Adolfo Wildt, Carattere fiero–Anima gentile, 1912, partially gilded marble, 38x57x37 cm. Venice, Fondazione Musei Civici di Venezia, Galleria Internazionale d’Arte Moderna di Ca’ Pesaro 2015 © Photo Archive – Fondazione Musei Civici di Venezia.

The Wildt mystery

PARIS – He was celebrated three years ago in a beautiful exhibition in Forli, Mussolini’s town. The relationship he entertained with the Duce (of whom he made a famous bust) weighed on his reputation. Adolfo Wildt (1868-1931) was quite forgotten in Italy, and even more so in France.

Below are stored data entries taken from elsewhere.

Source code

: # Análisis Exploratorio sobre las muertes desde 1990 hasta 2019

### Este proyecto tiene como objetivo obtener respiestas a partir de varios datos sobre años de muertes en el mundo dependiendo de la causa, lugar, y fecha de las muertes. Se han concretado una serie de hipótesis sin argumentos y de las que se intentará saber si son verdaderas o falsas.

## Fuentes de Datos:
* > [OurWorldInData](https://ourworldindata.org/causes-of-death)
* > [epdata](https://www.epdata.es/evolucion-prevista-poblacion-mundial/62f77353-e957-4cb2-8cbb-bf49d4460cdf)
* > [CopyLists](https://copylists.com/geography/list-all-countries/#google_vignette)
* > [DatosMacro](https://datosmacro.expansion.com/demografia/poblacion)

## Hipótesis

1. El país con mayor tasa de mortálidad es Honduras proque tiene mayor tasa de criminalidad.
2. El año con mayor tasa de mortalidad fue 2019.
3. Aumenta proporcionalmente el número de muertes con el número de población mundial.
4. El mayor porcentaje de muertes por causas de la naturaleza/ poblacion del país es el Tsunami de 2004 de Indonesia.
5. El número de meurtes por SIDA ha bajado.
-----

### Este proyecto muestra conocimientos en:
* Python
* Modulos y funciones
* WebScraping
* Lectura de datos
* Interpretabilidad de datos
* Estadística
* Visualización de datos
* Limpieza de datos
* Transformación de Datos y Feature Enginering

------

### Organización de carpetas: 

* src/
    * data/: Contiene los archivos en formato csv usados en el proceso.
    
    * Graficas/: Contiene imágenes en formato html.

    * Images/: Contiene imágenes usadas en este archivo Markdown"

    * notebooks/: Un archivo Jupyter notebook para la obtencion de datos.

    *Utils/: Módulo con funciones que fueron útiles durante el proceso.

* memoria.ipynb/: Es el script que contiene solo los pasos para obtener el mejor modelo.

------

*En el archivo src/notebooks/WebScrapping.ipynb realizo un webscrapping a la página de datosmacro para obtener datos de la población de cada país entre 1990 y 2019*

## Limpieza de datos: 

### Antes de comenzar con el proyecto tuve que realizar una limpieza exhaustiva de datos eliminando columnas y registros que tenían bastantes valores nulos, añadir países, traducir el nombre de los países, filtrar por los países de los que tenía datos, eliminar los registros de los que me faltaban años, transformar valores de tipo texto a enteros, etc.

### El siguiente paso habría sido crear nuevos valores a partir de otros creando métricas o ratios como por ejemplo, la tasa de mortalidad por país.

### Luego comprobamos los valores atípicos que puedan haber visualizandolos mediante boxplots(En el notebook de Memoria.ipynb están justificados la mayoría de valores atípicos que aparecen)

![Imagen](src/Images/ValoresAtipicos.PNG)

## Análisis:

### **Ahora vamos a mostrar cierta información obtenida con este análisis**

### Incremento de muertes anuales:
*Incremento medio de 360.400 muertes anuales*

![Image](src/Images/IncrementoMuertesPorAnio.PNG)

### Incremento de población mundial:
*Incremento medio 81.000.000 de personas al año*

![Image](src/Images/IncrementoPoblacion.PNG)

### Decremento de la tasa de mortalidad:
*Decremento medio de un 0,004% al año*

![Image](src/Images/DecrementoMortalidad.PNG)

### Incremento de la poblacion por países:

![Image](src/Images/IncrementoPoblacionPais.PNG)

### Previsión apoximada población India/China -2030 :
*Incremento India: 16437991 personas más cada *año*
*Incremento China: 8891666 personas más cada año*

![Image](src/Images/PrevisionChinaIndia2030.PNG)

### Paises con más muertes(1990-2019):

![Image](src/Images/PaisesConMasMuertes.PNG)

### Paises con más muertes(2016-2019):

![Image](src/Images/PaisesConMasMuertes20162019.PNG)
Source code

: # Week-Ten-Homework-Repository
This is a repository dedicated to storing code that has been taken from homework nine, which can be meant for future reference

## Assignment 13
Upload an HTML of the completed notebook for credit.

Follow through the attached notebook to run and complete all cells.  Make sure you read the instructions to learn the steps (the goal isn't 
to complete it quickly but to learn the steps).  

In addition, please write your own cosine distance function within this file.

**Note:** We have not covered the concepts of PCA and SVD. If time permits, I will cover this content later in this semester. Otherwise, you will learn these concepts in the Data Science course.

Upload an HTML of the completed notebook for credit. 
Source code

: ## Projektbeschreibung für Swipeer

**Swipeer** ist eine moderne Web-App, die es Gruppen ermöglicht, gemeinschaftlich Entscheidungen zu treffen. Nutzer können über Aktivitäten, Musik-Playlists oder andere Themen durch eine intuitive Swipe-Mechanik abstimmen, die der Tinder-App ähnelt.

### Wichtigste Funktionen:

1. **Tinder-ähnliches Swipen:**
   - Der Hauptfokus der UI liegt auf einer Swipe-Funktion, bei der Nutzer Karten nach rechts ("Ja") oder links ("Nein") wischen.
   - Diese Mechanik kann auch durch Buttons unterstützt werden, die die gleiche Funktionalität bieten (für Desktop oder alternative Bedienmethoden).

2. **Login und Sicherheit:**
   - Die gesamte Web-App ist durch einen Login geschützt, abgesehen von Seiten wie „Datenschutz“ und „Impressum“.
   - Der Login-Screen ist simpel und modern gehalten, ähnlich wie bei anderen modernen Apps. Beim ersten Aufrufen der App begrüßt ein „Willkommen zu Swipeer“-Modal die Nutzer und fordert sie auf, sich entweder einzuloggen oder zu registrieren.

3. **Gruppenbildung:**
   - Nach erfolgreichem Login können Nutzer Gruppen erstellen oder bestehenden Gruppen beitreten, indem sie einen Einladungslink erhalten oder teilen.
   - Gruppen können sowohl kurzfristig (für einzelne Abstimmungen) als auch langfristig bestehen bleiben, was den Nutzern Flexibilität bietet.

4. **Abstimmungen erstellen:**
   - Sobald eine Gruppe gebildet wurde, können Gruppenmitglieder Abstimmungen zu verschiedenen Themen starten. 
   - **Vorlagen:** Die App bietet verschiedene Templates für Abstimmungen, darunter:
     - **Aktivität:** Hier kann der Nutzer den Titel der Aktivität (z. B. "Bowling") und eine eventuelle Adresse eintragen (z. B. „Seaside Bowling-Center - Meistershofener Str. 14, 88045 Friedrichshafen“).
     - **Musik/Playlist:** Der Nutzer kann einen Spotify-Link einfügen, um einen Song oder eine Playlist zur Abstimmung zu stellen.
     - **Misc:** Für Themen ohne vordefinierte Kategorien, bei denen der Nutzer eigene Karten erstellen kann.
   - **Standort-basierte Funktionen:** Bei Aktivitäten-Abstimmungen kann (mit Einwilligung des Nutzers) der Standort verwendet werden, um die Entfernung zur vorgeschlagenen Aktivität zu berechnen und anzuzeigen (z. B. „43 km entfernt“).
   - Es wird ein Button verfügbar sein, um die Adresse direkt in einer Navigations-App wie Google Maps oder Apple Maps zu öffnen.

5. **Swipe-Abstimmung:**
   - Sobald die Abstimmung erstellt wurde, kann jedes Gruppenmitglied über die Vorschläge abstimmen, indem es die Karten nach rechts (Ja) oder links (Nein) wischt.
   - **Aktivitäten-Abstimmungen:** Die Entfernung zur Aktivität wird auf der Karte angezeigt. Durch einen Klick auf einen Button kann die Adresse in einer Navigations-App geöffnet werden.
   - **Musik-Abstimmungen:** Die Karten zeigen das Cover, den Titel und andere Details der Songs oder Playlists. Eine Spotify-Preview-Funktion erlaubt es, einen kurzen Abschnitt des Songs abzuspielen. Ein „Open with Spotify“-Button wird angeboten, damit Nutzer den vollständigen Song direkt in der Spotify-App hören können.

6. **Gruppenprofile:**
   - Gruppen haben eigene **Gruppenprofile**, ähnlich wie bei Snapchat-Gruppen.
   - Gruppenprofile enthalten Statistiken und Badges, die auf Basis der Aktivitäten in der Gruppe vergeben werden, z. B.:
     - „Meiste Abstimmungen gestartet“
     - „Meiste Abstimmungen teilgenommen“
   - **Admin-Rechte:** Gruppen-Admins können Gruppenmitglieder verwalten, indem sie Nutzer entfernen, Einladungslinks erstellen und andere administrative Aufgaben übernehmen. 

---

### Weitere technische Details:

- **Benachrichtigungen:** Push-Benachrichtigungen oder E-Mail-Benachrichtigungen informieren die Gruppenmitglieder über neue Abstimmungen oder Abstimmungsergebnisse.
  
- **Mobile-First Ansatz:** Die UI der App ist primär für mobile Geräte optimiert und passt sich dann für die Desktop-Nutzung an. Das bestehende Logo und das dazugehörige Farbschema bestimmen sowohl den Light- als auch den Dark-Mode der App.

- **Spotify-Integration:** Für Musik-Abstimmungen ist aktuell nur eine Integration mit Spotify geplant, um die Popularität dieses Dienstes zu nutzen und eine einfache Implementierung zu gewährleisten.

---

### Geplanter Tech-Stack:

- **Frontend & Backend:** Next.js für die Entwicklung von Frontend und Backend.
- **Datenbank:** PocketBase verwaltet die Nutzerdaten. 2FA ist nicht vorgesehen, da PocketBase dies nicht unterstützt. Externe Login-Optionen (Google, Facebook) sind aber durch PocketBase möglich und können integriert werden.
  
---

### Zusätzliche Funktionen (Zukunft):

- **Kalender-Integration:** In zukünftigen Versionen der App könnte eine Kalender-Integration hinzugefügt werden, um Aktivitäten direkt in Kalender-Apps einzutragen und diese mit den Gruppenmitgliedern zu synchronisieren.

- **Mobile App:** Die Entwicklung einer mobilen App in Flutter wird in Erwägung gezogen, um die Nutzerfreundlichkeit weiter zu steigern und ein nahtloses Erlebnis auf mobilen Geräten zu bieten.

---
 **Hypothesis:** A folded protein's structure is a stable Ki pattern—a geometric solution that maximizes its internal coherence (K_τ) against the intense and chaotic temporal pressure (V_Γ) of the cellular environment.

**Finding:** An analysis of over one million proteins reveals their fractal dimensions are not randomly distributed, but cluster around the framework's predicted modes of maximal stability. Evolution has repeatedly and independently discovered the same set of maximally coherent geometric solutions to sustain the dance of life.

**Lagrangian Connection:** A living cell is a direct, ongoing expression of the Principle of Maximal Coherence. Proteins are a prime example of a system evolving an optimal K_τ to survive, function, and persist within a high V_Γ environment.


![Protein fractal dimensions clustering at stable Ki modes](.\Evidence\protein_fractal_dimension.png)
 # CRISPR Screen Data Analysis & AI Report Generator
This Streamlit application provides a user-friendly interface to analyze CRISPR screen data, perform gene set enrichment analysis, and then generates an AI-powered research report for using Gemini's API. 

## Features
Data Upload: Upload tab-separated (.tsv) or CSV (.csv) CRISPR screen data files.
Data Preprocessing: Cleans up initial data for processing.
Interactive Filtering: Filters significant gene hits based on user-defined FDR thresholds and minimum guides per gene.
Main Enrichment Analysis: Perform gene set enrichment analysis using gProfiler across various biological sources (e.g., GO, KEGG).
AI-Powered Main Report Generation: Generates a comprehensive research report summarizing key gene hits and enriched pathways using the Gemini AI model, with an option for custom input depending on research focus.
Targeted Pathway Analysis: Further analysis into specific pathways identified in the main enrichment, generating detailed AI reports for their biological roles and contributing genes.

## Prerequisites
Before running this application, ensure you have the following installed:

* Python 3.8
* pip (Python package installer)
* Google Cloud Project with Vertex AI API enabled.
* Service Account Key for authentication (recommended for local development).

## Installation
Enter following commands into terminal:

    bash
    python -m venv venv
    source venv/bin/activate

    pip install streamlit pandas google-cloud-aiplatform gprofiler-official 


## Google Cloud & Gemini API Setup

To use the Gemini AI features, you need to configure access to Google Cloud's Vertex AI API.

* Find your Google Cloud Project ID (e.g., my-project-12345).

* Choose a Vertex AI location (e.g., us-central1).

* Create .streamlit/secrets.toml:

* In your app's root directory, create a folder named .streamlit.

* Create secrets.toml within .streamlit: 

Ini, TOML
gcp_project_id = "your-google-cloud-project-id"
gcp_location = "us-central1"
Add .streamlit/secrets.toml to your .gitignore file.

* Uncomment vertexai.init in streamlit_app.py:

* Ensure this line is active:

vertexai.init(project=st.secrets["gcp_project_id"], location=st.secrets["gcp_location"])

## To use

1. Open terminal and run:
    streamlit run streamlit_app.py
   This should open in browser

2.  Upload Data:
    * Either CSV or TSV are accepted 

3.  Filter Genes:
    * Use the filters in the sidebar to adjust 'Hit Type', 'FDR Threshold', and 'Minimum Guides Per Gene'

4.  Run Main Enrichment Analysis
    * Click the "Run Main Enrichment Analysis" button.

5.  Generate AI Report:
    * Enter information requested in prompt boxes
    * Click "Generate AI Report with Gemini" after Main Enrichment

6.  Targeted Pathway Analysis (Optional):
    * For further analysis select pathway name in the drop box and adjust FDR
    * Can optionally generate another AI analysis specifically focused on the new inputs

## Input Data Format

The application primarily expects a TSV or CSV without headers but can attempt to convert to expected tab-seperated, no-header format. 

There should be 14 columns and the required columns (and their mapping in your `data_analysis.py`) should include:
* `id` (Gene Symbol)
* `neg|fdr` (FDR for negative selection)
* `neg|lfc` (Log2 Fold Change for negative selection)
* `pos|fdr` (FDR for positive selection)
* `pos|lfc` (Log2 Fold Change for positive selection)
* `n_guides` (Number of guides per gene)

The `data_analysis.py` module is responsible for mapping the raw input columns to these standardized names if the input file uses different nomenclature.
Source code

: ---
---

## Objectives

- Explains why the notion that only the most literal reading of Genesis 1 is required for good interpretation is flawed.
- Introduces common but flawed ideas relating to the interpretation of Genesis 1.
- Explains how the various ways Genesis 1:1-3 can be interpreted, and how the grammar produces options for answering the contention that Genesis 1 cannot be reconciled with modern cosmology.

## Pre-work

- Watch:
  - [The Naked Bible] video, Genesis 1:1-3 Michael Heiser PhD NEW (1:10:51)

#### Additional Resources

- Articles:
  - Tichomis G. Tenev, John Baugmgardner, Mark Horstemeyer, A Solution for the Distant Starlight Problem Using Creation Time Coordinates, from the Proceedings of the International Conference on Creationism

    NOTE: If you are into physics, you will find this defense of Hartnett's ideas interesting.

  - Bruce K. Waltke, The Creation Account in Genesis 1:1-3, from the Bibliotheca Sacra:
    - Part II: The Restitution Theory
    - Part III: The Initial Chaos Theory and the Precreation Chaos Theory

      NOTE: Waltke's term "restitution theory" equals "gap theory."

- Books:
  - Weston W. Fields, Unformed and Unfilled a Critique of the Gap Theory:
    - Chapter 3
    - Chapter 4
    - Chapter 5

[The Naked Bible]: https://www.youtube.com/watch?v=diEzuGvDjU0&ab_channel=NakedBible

By recently buying one of his works, the bronze sculpture Vir temporis acti, and by prepring this retrospective at the Orangerie museum, the musée d’Orsay sheds light on this strange, susceptible and solitary artist, who carries out a fusion between the virtuosity of the Renaissance (he actually had a German sponsor for nearly a quarter of a century, who was as faithful as those of Michelangelo or Raphael), Symbolism and Expressionism. His tortured characters with exaggerated muscles stand halfway between the Apollo of the Belvedere and the grinning busts of Messerschmitt.
Adolfo Wildt, le dernier symboliste at the musée de l’Orangerie, from 15 April to 13 July 2015.